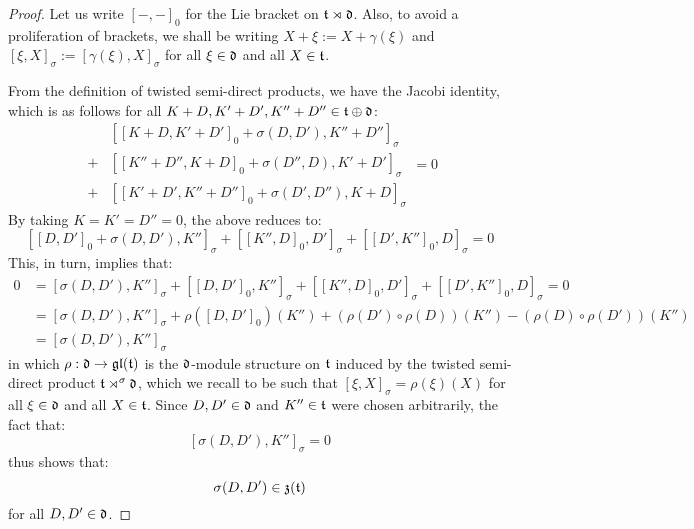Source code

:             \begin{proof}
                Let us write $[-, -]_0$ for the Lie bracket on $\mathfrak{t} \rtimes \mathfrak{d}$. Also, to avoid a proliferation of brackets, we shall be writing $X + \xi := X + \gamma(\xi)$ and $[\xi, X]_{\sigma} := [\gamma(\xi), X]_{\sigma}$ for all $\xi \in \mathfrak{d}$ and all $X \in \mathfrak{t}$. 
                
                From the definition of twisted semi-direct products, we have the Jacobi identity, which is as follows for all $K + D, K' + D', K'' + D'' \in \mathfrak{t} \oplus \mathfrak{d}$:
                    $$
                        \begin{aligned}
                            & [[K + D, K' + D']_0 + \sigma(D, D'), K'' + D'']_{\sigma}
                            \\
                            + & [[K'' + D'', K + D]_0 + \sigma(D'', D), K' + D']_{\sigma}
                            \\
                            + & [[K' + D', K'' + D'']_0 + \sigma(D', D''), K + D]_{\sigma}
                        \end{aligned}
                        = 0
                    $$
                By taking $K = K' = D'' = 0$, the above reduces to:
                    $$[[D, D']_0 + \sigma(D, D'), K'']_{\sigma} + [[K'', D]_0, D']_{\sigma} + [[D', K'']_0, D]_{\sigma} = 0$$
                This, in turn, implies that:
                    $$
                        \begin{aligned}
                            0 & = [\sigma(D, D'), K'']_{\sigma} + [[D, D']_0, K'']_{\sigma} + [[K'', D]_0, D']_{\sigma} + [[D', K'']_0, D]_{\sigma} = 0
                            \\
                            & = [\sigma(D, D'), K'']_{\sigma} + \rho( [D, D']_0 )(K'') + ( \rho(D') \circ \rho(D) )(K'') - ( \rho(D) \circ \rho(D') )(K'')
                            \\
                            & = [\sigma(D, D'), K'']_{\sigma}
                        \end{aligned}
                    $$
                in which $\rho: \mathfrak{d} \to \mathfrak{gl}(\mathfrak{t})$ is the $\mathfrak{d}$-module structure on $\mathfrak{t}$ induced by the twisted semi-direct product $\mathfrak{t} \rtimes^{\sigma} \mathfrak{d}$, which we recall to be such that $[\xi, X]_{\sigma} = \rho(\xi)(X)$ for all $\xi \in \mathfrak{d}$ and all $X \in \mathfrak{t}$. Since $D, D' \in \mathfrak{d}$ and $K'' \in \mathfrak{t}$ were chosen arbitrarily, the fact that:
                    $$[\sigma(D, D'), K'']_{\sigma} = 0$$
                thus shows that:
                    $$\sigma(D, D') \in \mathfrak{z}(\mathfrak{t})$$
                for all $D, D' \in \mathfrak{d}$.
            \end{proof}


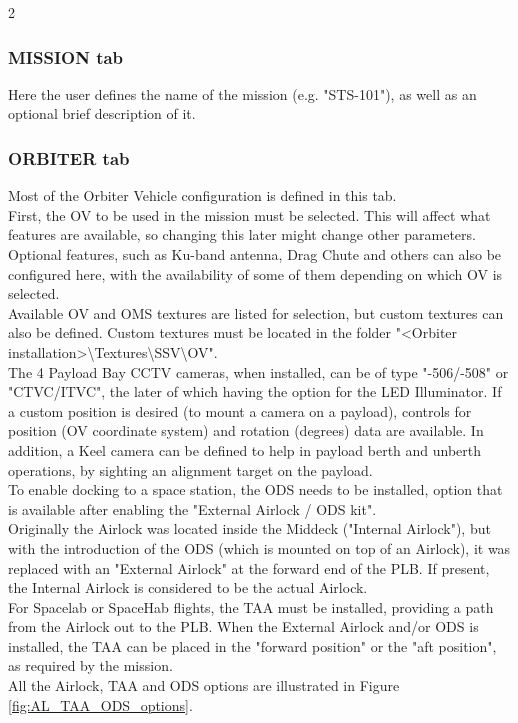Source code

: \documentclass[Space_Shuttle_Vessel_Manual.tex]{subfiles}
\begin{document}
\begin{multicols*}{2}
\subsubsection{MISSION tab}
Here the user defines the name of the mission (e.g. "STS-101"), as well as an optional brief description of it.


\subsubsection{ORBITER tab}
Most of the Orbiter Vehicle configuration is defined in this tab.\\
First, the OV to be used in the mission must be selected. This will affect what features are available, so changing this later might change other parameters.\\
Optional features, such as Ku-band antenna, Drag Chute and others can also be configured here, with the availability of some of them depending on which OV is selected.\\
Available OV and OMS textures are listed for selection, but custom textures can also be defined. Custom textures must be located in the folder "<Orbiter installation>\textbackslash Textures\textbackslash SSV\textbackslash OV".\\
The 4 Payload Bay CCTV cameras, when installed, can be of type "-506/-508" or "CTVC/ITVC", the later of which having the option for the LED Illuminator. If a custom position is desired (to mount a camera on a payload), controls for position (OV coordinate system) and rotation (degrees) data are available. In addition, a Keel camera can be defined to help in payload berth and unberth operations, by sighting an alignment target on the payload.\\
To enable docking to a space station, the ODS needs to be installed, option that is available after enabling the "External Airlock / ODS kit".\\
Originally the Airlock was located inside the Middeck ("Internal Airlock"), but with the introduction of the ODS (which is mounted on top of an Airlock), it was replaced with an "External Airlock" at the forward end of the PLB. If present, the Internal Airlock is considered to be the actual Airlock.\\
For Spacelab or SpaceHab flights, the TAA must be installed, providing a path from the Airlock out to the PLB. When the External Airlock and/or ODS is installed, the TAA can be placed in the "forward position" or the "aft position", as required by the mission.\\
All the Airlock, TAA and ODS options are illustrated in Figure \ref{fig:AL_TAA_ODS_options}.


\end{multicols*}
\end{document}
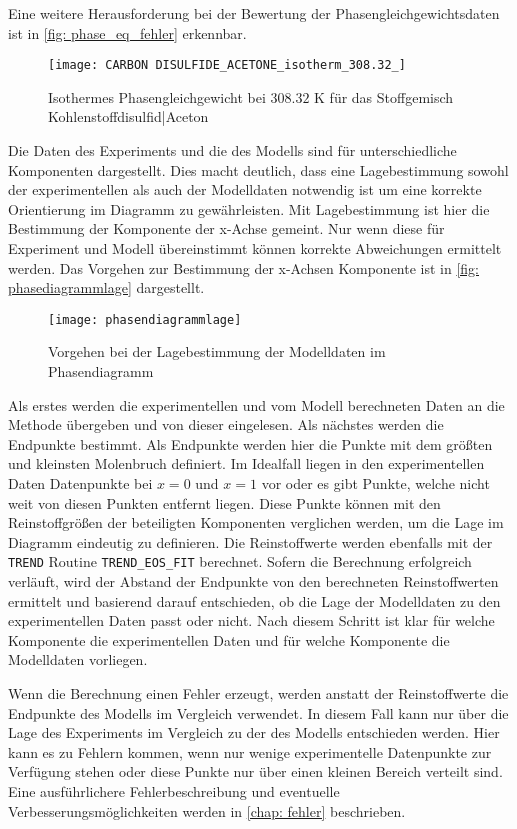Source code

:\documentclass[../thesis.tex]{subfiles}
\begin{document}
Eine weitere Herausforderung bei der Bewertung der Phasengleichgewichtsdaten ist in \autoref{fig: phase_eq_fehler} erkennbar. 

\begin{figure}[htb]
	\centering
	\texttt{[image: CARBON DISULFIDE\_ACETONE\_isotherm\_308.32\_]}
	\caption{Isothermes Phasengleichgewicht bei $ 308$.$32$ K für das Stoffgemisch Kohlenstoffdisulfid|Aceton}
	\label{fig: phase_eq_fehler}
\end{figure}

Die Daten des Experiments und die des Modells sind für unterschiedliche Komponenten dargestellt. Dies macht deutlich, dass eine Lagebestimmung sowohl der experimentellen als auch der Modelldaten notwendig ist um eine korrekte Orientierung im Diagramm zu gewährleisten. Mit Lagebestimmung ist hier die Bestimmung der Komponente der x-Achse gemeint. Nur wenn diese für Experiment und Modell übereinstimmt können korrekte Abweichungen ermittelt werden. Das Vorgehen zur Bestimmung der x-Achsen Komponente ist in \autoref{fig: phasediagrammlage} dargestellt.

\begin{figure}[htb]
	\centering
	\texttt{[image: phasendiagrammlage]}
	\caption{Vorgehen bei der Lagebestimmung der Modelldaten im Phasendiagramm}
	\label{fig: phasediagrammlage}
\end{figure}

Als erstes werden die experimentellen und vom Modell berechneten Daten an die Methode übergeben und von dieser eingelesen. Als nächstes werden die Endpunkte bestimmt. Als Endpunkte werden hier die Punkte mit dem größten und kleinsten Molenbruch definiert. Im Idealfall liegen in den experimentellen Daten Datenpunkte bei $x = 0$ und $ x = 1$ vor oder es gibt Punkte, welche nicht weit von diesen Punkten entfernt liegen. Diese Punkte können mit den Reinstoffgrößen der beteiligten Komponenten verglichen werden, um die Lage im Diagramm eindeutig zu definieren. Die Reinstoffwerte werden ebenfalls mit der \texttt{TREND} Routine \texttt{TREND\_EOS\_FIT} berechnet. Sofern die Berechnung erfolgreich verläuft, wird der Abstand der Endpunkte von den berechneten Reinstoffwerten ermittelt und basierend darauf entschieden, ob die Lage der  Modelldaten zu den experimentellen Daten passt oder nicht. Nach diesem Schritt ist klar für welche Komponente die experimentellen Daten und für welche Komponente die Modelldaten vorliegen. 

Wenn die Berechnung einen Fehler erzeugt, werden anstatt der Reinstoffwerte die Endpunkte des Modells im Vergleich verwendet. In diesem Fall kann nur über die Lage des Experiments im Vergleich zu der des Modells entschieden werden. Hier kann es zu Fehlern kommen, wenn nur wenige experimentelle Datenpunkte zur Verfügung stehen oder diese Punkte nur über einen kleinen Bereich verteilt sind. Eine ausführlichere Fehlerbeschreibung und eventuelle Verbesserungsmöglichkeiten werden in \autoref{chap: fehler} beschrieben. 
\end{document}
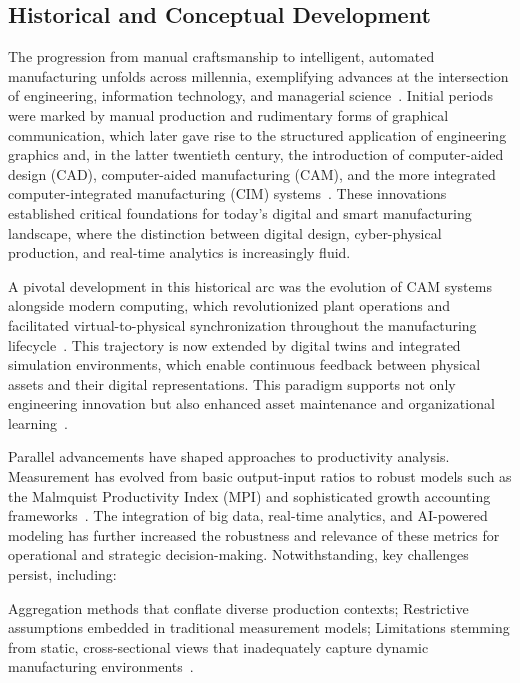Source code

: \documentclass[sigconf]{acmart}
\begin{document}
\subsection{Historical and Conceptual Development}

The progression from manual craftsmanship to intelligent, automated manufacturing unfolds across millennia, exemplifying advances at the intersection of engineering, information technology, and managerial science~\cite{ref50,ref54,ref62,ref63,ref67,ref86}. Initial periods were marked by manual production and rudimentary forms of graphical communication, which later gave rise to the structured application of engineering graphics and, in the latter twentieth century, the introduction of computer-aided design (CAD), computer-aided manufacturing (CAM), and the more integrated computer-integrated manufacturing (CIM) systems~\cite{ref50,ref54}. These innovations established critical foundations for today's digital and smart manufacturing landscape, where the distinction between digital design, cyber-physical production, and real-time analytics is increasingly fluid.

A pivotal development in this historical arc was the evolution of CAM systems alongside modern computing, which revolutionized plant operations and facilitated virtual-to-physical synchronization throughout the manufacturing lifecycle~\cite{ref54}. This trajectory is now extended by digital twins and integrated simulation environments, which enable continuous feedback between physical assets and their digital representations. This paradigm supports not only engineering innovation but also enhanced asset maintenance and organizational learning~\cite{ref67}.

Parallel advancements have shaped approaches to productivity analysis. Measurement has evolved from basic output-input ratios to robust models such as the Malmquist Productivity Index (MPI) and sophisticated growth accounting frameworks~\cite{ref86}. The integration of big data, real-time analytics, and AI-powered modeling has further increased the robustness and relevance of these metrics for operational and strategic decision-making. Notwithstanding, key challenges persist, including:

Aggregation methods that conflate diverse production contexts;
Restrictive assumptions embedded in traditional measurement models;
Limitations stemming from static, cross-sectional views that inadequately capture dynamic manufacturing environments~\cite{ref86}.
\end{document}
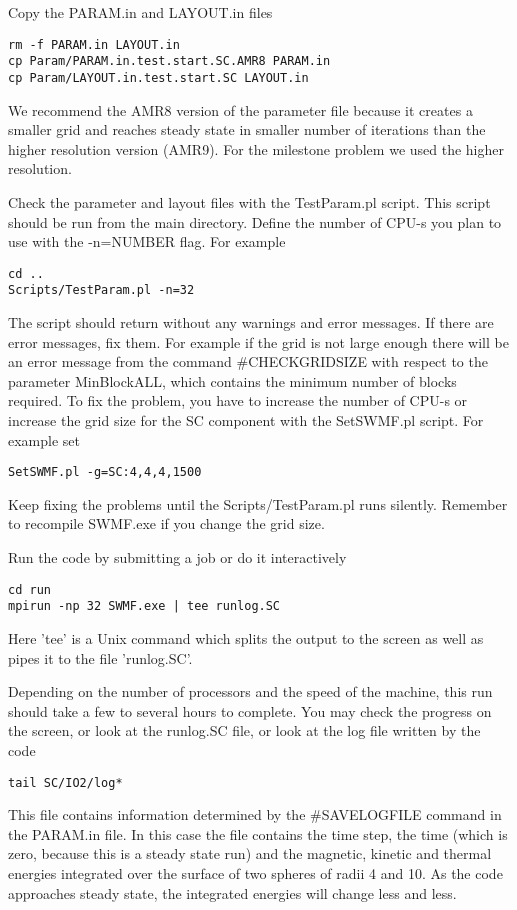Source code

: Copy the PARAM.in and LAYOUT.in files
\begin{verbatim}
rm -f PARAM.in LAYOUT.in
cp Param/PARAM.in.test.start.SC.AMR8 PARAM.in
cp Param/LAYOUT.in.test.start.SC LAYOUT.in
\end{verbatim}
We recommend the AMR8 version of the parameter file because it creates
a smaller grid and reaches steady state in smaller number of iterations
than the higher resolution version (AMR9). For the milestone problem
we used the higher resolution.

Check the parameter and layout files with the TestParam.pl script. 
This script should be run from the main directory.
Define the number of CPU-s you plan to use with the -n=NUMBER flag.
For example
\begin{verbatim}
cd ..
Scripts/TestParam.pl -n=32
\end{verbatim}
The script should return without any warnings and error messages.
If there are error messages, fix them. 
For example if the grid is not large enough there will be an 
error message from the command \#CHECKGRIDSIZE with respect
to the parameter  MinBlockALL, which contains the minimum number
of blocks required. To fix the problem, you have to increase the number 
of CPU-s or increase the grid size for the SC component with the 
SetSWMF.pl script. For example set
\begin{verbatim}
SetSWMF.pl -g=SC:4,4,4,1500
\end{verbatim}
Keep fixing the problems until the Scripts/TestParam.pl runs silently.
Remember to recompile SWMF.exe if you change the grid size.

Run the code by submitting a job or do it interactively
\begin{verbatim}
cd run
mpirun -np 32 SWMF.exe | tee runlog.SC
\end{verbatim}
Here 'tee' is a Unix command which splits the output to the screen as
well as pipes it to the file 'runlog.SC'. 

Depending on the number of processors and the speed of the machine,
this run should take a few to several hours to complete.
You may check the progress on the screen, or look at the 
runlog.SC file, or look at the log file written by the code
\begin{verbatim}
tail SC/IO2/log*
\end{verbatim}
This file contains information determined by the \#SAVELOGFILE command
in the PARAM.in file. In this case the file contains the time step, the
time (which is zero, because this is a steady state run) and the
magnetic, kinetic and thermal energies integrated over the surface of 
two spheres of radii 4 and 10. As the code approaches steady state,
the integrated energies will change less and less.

WHAT IS REQUIRED>
From the listing above, repeat only the lines between the line containing "( \rho(D) \circ \rho(D') )(K'')" and the line containing "Available OV and", those two included. Pictures are not part of the copy.

PROBLEM SOLUTION>
                            & = [\sigma(D, D'), K'']_{\sigma} + \rho( [D, D']_0 )(K'') + ( \rho(D') \circ \rho(D) )(K'') - ( \rho(D) \circ \rho(D') )(K'')
                            \\
                            & = [\sigma(D, D'), K'']_{\sigma}
                        \end{aligned}
                    $$
                in which $\rho: \mathfrak{d} \to \mathfrak{gl}(\mathfrak{t})$ is the $\mathfrak{d}$-module structure on $\mathfrak{t}$ induced by the twisted semi-direct product $\mathfrak{t} \rtimes^{\sigma} \mathfrak{d}$, which we recall to be such that $[\xi, X]_{\sigma} = \rho(\xi)(X)$ for all $\xi \in \mathfrak{d}$ and all $X \in \mathfrak{t}$. Since $D, D' \in \mathfrak{d}$ and $K'' \in \mathfrak{t}$ were chosen arbitrarily, the fact that:
                    $$[\sigma(D, D'), K'']_{\sigma} = 0$$
                thus shows that:
                    $$\sigma(D, D') \in \mathfrak{z}(\mathfrak{t})$$
                for all $D, D' \in \mathfrak{d}$.
            \end{proof}


Source code

: \documentclass[Space_Shuttle_Vessel_Manual.tex]{subfiles}
\begin{document}
\begin{multicols*}{2}
\subsubsection{MISSION tab}
Here the user defines the name of the mission (e.g. "STS-101"), as well as an optional brief description of it.


\subsubsection{ORBITER tab}
Most of the Orbiter Vehicle configuration is defined in this tab.\\
First, the OV to be used in the mission must be selected. This will affect what features are available, so changing this later might change other parameters.\\
Optional features, such as Ku-band antenna, Drag Chute and others can also be configured here, with the availability of some of them depending on which OV is selected.\\
Available OV and OMS textures are listed for selection, but custom textures can also be defined. Custom textures must be located in the folder "<Orbiter installation>\textbackslash Textures\textbackslash SSV\textbackslash OV".\\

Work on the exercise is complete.